City Developments Shares Plunge After Family Spat
Shares of City Developments (CDL) experienced a sharp drop of 28 cents, or 5.47%, when trading resumed today amid an internal tussle that has now reached the courts. The trading of CDL’s shares had been halted since February 26, when a scheduled results briefing was suddenly cancelled and news of a disagreement between Executive Chairman Kwek Leng Beng and his son Sherman Kwek, who is the Group CEO, came to light.
CDL released a statement on March 3, saying that they will not be commenting on the allegations made against the board as they are currently subject to ongoing court proceedings. They also reassured shareholders that the company’s business operations remain unaffected and it is “business as usual”. Sherman Kwek will continue to hold the position of Group CEO until the board makes a decision to change the company leadership.
As a result of this boardroom-cum-family dispute, analysts have downgraded their calls for CDL and reduced their target prices. Adrian Loh from UOB Kay Hian downgraded the stock from “buy” to “hold” in a note dated February 27. He stated that the company’s FY2024 numbers missed both his and consensus estimates, but more significantly, the news of the leadership tussle overshadowed any financial performance. Loh said that while CDL has valuable assets both in Singapore and globally, it is likely to face difficulties in performing due to this ongoing issue. He has revised the target price to $4.60, down from $7, which is now pegged at two standard deviations below its five-year average price-to-book (P/B) ratio of 0.72 times.
Derek Tan and Tabitha Foo from DBS Group Research have also downgraded their target price for CDL from $10.50 to $6.70, with a “buy” call. They believe that despite the interim decline in investor sentiment, the fundamentals of the company remain strong, with key management still in place to run the company. Tan and Foo also pointed out that CDL is currently trading at an attractive valuation of 0.5 times P/B and 0.3 times P/RNAV, which are both below the levels during the Global Financial Crisis. They are confident that once the dispute is resolved, there will be a renewed focus on driving shareholder returns and profitability.
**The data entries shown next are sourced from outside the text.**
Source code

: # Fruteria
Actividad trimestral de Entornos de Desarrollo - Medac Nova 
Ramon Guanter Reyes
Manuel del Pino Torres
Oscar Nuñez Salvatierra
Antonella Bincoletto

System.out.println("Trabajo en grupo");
OCBC Investment Research has also maintained a “buy” call but with a lower fair value estimate of $6.02 from $6.57, based on a wider RNAV discount of 60%, up from 45%. The research house also believes that there may be uncertainties surrounding CDL’s outlook until the matter is resolved.
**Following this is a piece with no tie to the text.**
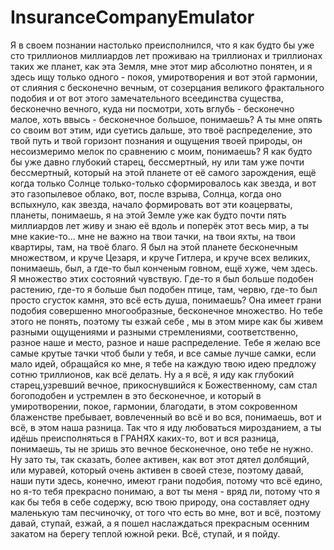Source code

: # InsuranceCompanyEmulator
Я в своем познании настолько преисполнился, что я как будто бы уже сто триллионов миллиардов лет проживаю на триллионах и триллионах таких же планет, как эта Земля, мне этот мир абсолютно понятен, и я здесь ищу только одного - покоя, умиротворения и вот этой гармонии, от слияния с бесконечно вечным, от созерцания великого фрактального подобия и от вот этого замечательного всеединства существа, бесконечно вечного, куда ни посмотри, хоть вглубь - бесконечно малое, хоть ввысь - бесконечное большое, понимаешь? А ты мне опять со своим вот этим, иди суетись дальше, это твоё распределение, это твой путь и твой горизонт познания и ощущения твоей природы, он несоизмеримо мелок по сравнению с моим, понимаешь? Я как будто бы уже давно глубокий старец, бессмертный, ну или там уже почти бессмертный, который на этой планете от её самого зарождения, ещё когда только Солнце только-только сформировалось как звезда, и вот это газопылевое облако, вот, после взрыва, Солнца, когда оно вспыхнуло, как звезда, начало формировать вот эти коацерваты, планеты, понимаешь, я на этой Земле уже как будто почти пять миллиардов лет живу и знаю её вдоль и поперёк этот весь мир, а ты мне какие-то... мне не важно на твои тачки, на твои яхты, на твои квартиры, там, на твоё благо. Я был на этой планете бесконечным множеством, и круче Цезаря, и круче Гитлера, и круче всех великих, понимаешь, был, а где-то был конченым говном, ещё хуже, чем здесь. Я множество этих состояний чувствую. Где-то я был больше подобен растению, где-то я больше был подобен птице, там, червю, где-то был просто сгусток камня, это всё есть душа, понимаешь? Она имеет грани подобия совершенно многообразные, бесконечное множество. Но тебе этого не понять, поэтому ты езжай себе , мы в этом мире как бы живем разными ощущениями и разными стремлениями, соответственно, разное наше и место, разное и наше распределение. Тебе я желаю все самые крутые тачки чтоб были у тебя, и все самые лучше самки, если мало идей, обращайся ко мне, я тебе на каждую твою идею предложу сотню триллионов, как всё делать. Ну а я всё, я иду как глубокий старец,узревший вечное, прикоснувшийся к Божественному, сам стал богоподобен и устремлен в это бесконечное, и который в умиротворении, покое, гармонии, благодати, в этом сокровенном блаженстве пребывает, вовлеченный во всё и во вся, понимаешь, вот и всё, в этом наша разница. Так что я иду любоваться мирозданием, а ты идёшь преисполняться в ГРАНЯХ каких-то, вот и вся разница, понимаешь, ты не зришь это вечное бесконечное, оно тебе не нужно. Ну зато ты, так сказать, более активен, как вот этот дятел долбящий, или муравей, который очень активен в своей стезе, поэтому давай, наши пути здесь, конечно, имеют грани подобия, потому что всё едино, но я-то тебя прекрасно понимаю, а вот ты меня - вряд ли, потому что я как бы тебя в себе содержу, всю твою природу, она составляет одну маленькую там песчиночку, от того что есть во мне, вот и всё, поэтому давай, ступай, езжай, а я пошел наслаждаться прекрасным осенним закатом на берегу теплой южной реки. Всё, ступай, и я пойду.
Citi Research’s Brandon Lee also thinks that the potential impact of this episode is difficult to quantify, but he believes that the share price may be negatively affected in the short term due to the uncertainty surrounding the board and company leadership. However, he does note that CDL is under-owned by investors, therefore, a positive resolution would likely be a major catalyst for the share price in the long term. Lee has a “buy” call with a target price of $9.51, based on his assessment of the company’s trading at less than a third of its book value.
In a note dated February 26, JP Morgan analysts Mervin Song and Terence M Khi describe the situation at CDL as a “dynastic discord” that was brewing for some time due to underperformance and disagreements within certain members of the Kwek family. They remain hopeful that the dispute will be resolved positively and the family reconciled, but their target price has been lowered to $4.85 from $6.05, which is based on a 60% discount to their estimated RNAV of $12.10 per share.